We thank the reviewer for their comments and would like to answer their questions below.
Figures 1(c) (bottom) and 3(c) (bottom): The curves do not appear to overlap with their respective counterparts (lr = 0.1 & 0.01) from 1(a) and 3(a). Is this alignment between the top NTK eigenvector and Y instead (as in 2(c))?
Figures 1(c) bottom and 3(c) bottom are both about kernel target alignment, same as in 1(a) and 3(a). The curves do not overlap mainly because in 1(a) and 3(a), we plot the curves every 50 and 20 iterations respectively in a long time range to get an overall behavior of the evolution of KTA, while in 1(c) bottom and 3(c) bottom, we zoom in the EoS period and plot the curves every 3 and 5 steps respectively to study the detailed connection between the evolution of KTA and that of the sharpness.
Why is the Individual Eigenvector Target Alignment vs. Eigenvector index peak in Figs. 1 - 3 (b) close to but ?
This is somewhat common behavior, and we don't have a complete understanding why. Note that in these situations, the NTK's eigenvector with index 0 usually corresponds to the all 1's vector, i.e. the "DC component." This is true both before and after feature learning. Since it is always the all 1's vector, it cannot align with the target.

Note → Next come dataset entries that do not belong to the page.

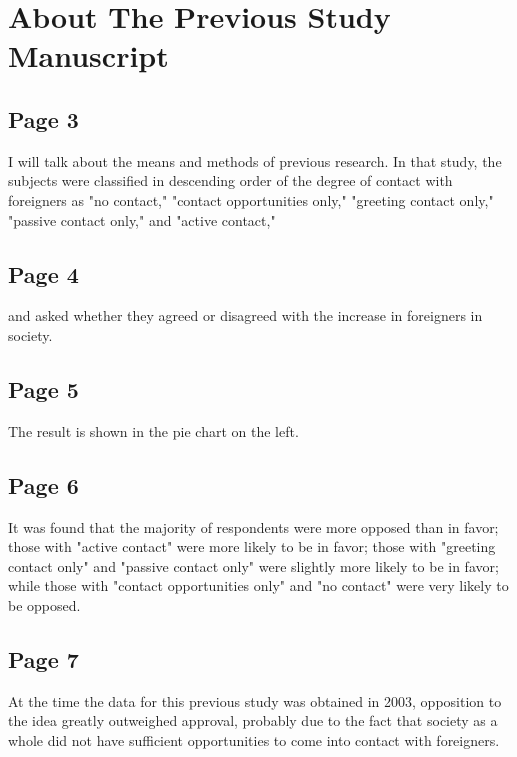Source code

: \documentclass[10pt]{jarticle}
\title{\framebox{\hspace{4zw}English 2B Presentation Manuscript%
                 \hspace{4zw}}}
\author{Tomoya Shinno \\
        2022311042  \\
        Aichi Prefectural University Faculty of Information Science\\}
\date{12/24/2023}
\begin{document}
\maketitle

\section{About The Previous Study Manuscript}
\subsection{Page 3}
%
I will talk about the means and methods of previous research. 
In that study, the subjects were classified in descending order of 
the degree of contact with foreigners as "no contact," "contact 
opportunities only," "greeting contact only," "passive contact only," 
and "active contact," 
\subsection{Page 4}
and asked whether they agreed or disagreed with 
the increase in foreigners in society.
\subsection{Page 5}
The result is shown in the pie chart on the left.
\subsection{Page 6}
It was found that the majority of respondents were more opposed 
than in favor; those with "active contact" were more likely to be in favor; 
those with "greeting contact only" and "passive contact only" were slightly 
more likely to be in favor; while those with "contact opportunities only" 
and "no contact" were very likely to be opposed.
\subsection{Page 7}
At the time the data for this previous study was obtained in 2003, 
opposition to the idea greatly outweighed approval, 
probably due to the fact that society as a whole did not 
have sufficient opportunities to come into contact with foreigners.
%
\end{document}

This paper theoretically and empirically investigate an important problem how the NTK evolves during optimization at the edge of stability. It is shown that the top eigenvector of the NTK aligns more to the feature direction with a larger step size, and in such a setting, the model's sharpness decreases. The theoretical analysis was conducted on a two layer linear model.

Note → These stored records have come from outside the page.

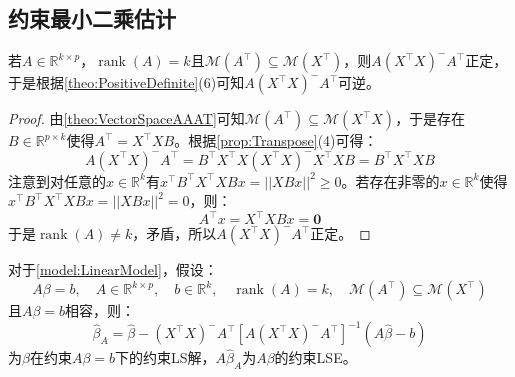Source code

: \subsection{约束最小二乘估计}
\begin{lemma}\label{lem:AXTXAT}
	若$A\in\mathbb{R}^{k\times p}$，$\operatorname{rank}(A)=k$且$\mathcal{M}(A^{\top})\subseteq\mathcal{M}(X^{\top})$，则$A(X^{\top}X)^{-}A^{\top}$正定，于是根据\cref{theo:PositiveDefinite}(6)可知$A(X^{\top}X)^{-}A^{\top}$可逆。
\end{lemma}
\begin{proof}
	由\cref{theo:VectorSpaceAAAT}可知$\mathcal{M}(A^{\top})\subseteq\mathcal{M}(X^{\top}X)$，于是存在$B\in\mathbb{R}^{p\times k}$使得$A^{\top}=X^{\top}XB$。根据\cref{prop:Transpose}(4)可得：
	\begin{equation*}
		A(X^{\top}X)^{-}A^{\top}=B^{\top}X^{\top}X(X^{\top}X)^{-}X^{\top}XB=B^{\top}X^{\top}XB
	\end{equation*}
	注意到对任意的$x\in\mathbb{R}^k$有$x^{\top}B^{\top}X^{\top}XBx=||XBx||^2\geqslant0$。若存在非零的$x\in\mathbb{R}^k$使得$x^{\top}B^{\top}X^{\top}XBx=||XBx||^2=0$，则：
	\begin{equation*}
		A^{\top}x=X^{\top}XBx=\mathbf{0}
	\end{equation*}
	于是$\operatorname{rank}(A)\ne k$，矛盾，所以$A(X^{\top}X)^{-}A^{\top}$正定。
\end{proof}
\begin{theorem}\label{theo:ConstraintLinearModel}
	对于\cref{model:LinearModel}，假设：
	\begin{equation*}
		A\beta=b,\quad A\in\mathbb{R}^{k\times p},\quad b\in\mathbb{R}^k,\quad\operatorname{rank}(A)=k,\quad\mathcal{M}(A^{\top})\subseteq\mathcal{M}(X^{\top})
	\end{equation*}
	且$A\beta=b$相容，则：
	\begin{equation*}
		\hat{\beta}_A=\hat{\beta}-(X^{\top}X)^-A^{\top}[A(X^{\top}X)^-A^{\top}]^{-1}(A\hat{\beta}-b)
	\end{equation*}
	为$\beta$在约束$A\beta=b$下的约束LS解，$A\hat{\beta}_A$为$A\beta$的约束LSE。
\end{theorem}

The paper is well written. The NTK dynamics was carefully investigated through a detailed and comprehensive numerical experiments with several models. The theoretical analysis is performed only on a linear network but it gives a precise description of the dynamics. Then, the paper successfully resolved the problem that has not been well addressed in previous work.
I think this paper is beneficial to the community, hence recommend acceptance.